Early vision is the process occurring before any semantic interpretation of an image takes place. Motion estimation, object segmentation and detection are all parts of early vision, but recognition is not. Some models in early vision are easy to perform inference with—they are tractable. Others describe the reality well—they have high fidelity. This thesis improves the tractability-fidelity trade-off of the current state of the art by introducing new discrete methods for image segmentation and other problems of early vision.
The first part studies pseudo-boolean optimization, both from a theoretical perspective as well as a practical one by introducing new algorithms. The main result is the generalization of the roof duality concept to polynomials of higher degree than two. Another focus is parallelization; discrete optimization methods for multi-core processors, computer clusters, and graphical processing units are presented.
Remaining in an image segmentation context, the second part studies parametric problems where a set of model parameters and a segmentation are estimated simultaneously. For a small number of parameters these problems can still be optimally solved. One application is an optimal method for solving the two-phase Mumford-Shah functional.

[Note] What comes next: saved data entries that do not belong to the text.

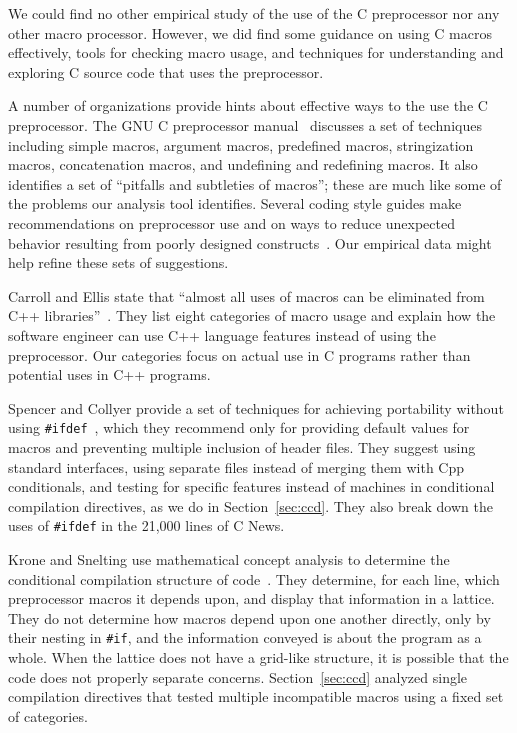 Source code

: \documentclass[10pt]{article}
\begin{document}
We could find no other empirical study of the use of the C preprocessor
nor any other macro processor.  However, we did find some guidance on
using C macros effectively, tools for checking macro usage, and
techniques for understanding and exploring C source code that uses the
preprocessor.

A number of organizations provide hints about effective ways to the use the
C preprocessor.  The GNU C preprocessor manual~\cite{cpp-manual} discusses
a set of techniques including simple macros, argument macros, predefined
macros, stringization macros, concatenation macros, and undefining and
redefining macros.  It also identifies a set of ``pitfalls and subtleties
of macros''; these are much like some of the problems our analysis tool
identifies.  Several coding style guides make recommendations on
preprocessor use and on ways to reduce unexpected behavior resulting from
poorly designed constructs~\cite{Stallman97,ellemtel92,Cannon95,Dolenc90}.
Our empirical data might help refine these sets of suggestions.

Carroll and Ellis state that ``almost all uses of macros can be eliminated
from C++ libraries''~\cite[p.~146]{Carroll95}.  They list eight categories
of macro usage and explain how the software engineer can use C++ language
features instead of using the preprocessor.  Our categories focus on actual
use in C programs rather than potential uses in C++ programs.

Spencer and Collyer provide a set of techniques for achieving portability
without using \texttt{\#ifdef}~\cite{SpencerC92}, which they recommend only
for providing default values for macros and preventing multiple inclusion
of header files.  They suggest using standard interfaces, using separate
files instead of merging them with Cpp conditionals, and testing for
specific features instead of machines in conditional compilation
directives, as we do in Section~\ref{sec:ccd}.  They also break down the
uses of \texttt{\#ifdef} in the 21,000 lines of C News.

Krone and Snelting use mathematical concept analysis to determine the
conditional compilation structure of code~\cite{Krone94}.  They determine,
for each line, which preprocessor macros it depends upon, and display that
information in a lattice.  They do not determine how macros depend upon one
another directly, only by their nesting in {\tt \#if}, and the information
conveyed is about the program as a whole.  When the lattice does not have a
grid-like structure, it is possible that the code does not properly
separate concerns.  Section~\ref{sec:ccd} analyzed single compilation
directives that tested multiple incompatible macros using a fixed set of
categories.
\end{document}

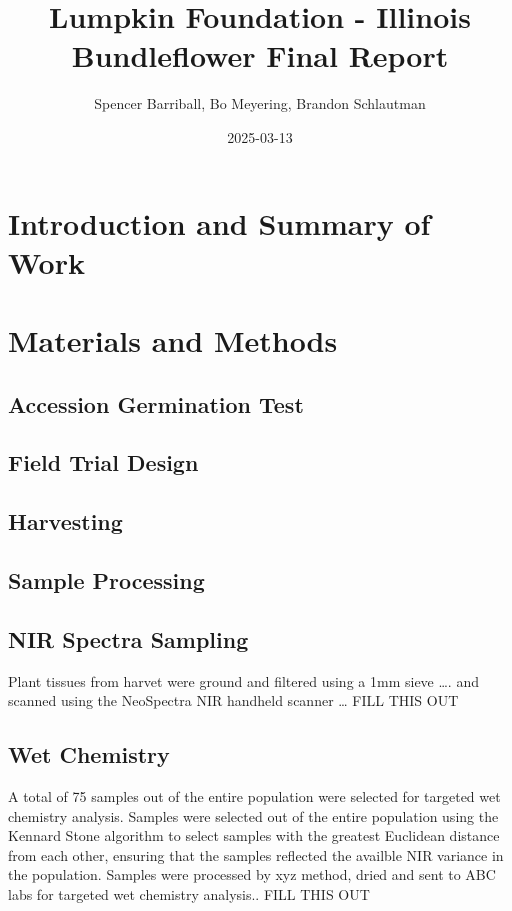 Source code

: \documentclass[
]{article}
\title{Lumpkin Foundation - Illinois Bundleflower Final Report}
\author{Spencer Barriball, Bo Meyering, Brandon Schlautman}
\date{2025-03-13}
\begin{document}
\maketitle

\section{Introduction and Summary of
Work}\label{introduction-and-summary-of-work}

\section{Materials and Methods}\label{materials-and-methods}

\subsection{Accession Germination
Test}\label{accession-germination-test}

\subsection{Field Trial Design}\label{field-trial-design}

\subsection{Harvesting}\label{harvesting}

\subsection{Sample Processing}\label{sample-processing}

\subsection{NIR Spectra Sampling}\label{nir-spectra-sampling}

Plant tissues from harvet were ground and filtered using a 1mm sieve
\ldots. and scanned using the NeoSpectra NIR handheld scanner \ldots{}
FILL THIS OUT

\subsection{Wet Chemistry}\label{wet-chemistry}

A total of 75 samples out of the entire population were selected for
targeted wet chemistry analysis. Samples were selected out of the entire
population using the Kennard Stone algorithm to select samples with the
greatest Euclidean distance from each other, ensuring that the samples
reflected the availble NIR variance in the population. Samples were
processed by xyz method, dried and sent to ABC labs for targeted wet
chemistry analysis.. FILL THIS OUT
\end{document}
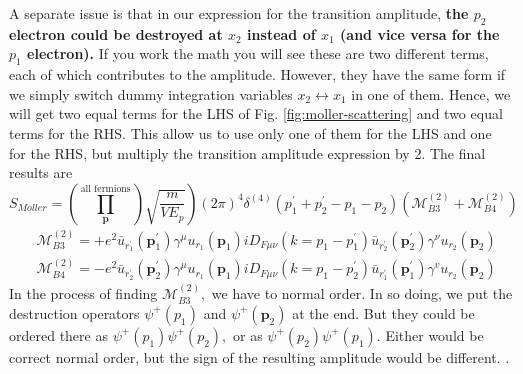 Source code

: A separate issue is that in our expression for the transition amplitude, \textbf{the $p_{2}$ electron could be destroyed at $x_{2}$ instead of $x_{1}$ (and vice versa for the $p_{1}$ electron).} If you work the math you will see these are two different terms, each of which contributes to the amplitude. However, they have the same form if we simply switch dummy integration variables $x_{2} \leftrightarrow x_{1}$ in one of them. Hence, we will get two equal terms for the LHS of Fig. \ref{fig:moller-scattering} and two equal terms for the RHS. This allow us to use only one of them for the LHS and one for the RHS, but multiply the transition amplitude expression by 2. The final results are
\begin{equation}
\left.S_{M o l l e r}=\left(\prod_{\mathbf{p}}^{\text {all fermions}}\right) \sqrt{\frac{m}{V E_{p}}}\right)(2 \pi)^{4} \delta^{(4)}\left(p_{1}^{\prime}+p_{2}^{\prime}-p_{1}-p_{2}\right)\left(\mathcal{M}_{B 3}^{(2)}+\mathcal{M}_{B 4}^{(2)}\right)
\end{equation}
\begin{equation}
\begin{aligned}
&\mathcal{M}_{B 3}^{(2)}=+e^{2} \bar{u}_{r_1^{\prime}}\left(\mathbf{p}_{1}^{\prime}\right) \gamma^{\mu} u_{r_1}\left(\mathbf{p}_{1}\right) i D_{F \mu \nu}\left(k=p_{1}-p_{1}^{\prime}\right) \bar{u}_{r_{2}^{\prime}}\left(\mathbf{p}_{2}^{\prime}\right) \gamma^{\nu} u_{r_{2}}\left(\mathbf{p}_{2}\right)\\
&\mathcal{M}_{B 4}^{(2)}=-e^{2} \bar{u}_{r_{2}^{\prime}}\left(\mathbf{p}_{2}^{\prime}\right) \gamma^{\mu} u_{r_{1}}\left(\mathbf{p}_{1}\right) i D_{F \mu \nu}\left(k=p_{1}-p_{2}^{\prime}\right) \bar{u}_{r_{1}^{\prime}}\left(\mathbf{p}_{1}^{\prime}\right) \gamma^{v} u_{r_{2}}\left(\mathbf{p}_{2}\right)
\end{aligned}
\end{equation}
In the process of finding $\mathcal{M}_{B 3}^{(2)},$ we have to normal order. In so doing, we put the destruction operators $\psi^{+}\left(p_{1}\right)$ and $\psi^{+}\left(\mathbf{p}_{2}\right)$ at the end. But they could be ordered there as $\psi^{+}\left(p_{1}\right) \psi^{+}\left(p_{2}\right),$ or as $\psi^{+}\left(p_{2}\right) \psi^{+}\left(p_{1}\right) .$ Either would be correct normal order, but the sign of the resulting amplitude would be different. .

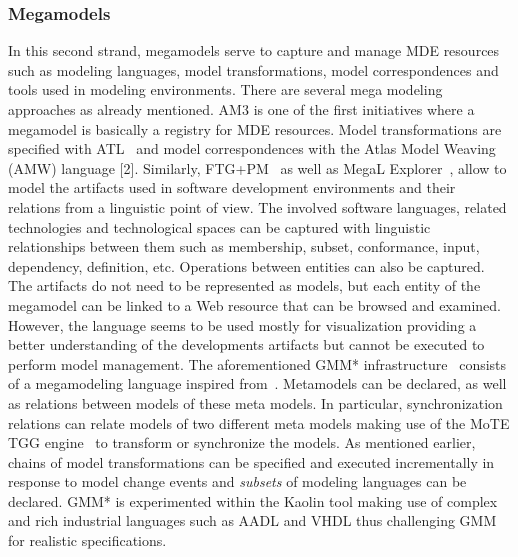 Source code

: \subsubsection{Megamodels}
%
In this second strand, megamodels serve to capture and manage
MDE resources such as modeling languages, model transformations, model correspondences and tools used in modeling environments.
There are several mega modeling approaches as already mentioned. AM3 \cite{am3-website} is one of the first initiatives where a megamodel is basically a registry for MDE resources. Model transformations are specified with ATL~\cite{atl-website} and model correspondences with the Atlas Model Weaving (AMW) language [2]. 
Similarly, FTG+PM~\cite{Lucio_et_al:2013} as well as MegaL Explorer~\cite{Favre:2012:MLA:2404962.2404978}, allow to model the artifacts used in software development environments and their relations from a linguistic point of view. 
The involved software languages, related technologies and technological spaces can be captured with linguistic relationships between them such as membership, subset, conformance, input, dependency, definition, etc. Operations between entities can also be captured. The artifacts do not need to be represented as models, but each entity of the megamodel can be linked to a Web resource that can be browsed and examined.
However, the language seems to be used mostly for visualization providing a better understanding of the developments artifacts but cannot be executed to perform model management.
The aforementioned GMM* infrastructure~\cite{BlouinGemoc2014} consists of a megamodeling language inspired from~\cite{HSG2010}. Metamodels can be declared, as well as relations between models of these meta models. In particular, synchronization relations can relate models of two different meta models making use of the MoTE TGG engine~\cite{mote-website} to transform or synchronize the models. As mentioned earlier, chains of model transformations can be specified and executed incrementally in response to model change events and \emph{subsets} of modeling languages can be declared. GMM* is experimented within the Kaolin tool \cite{BlouinAHS2015} making use of complex and rich industrial languages such as AADL and VHDL thus challenging GMM for realistic specifications.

The third part shifts the focus to curvature regularization—where the commonly used length and area penalization is replaced by curvature in two and three dimensions. These problems can be discretized over a mesh and special attention is given to the mesh geometry. Specifically, hexagonal meshes in the plane are compared to square ones and a method for generating adaptive meshes is introduced and evaluated. The framework is then extended to curvature regularization of surfaces.
Finally, the thesis is concluded by three applications to early vision problems: cardiac MRI segmentation, image registration, and cell classification.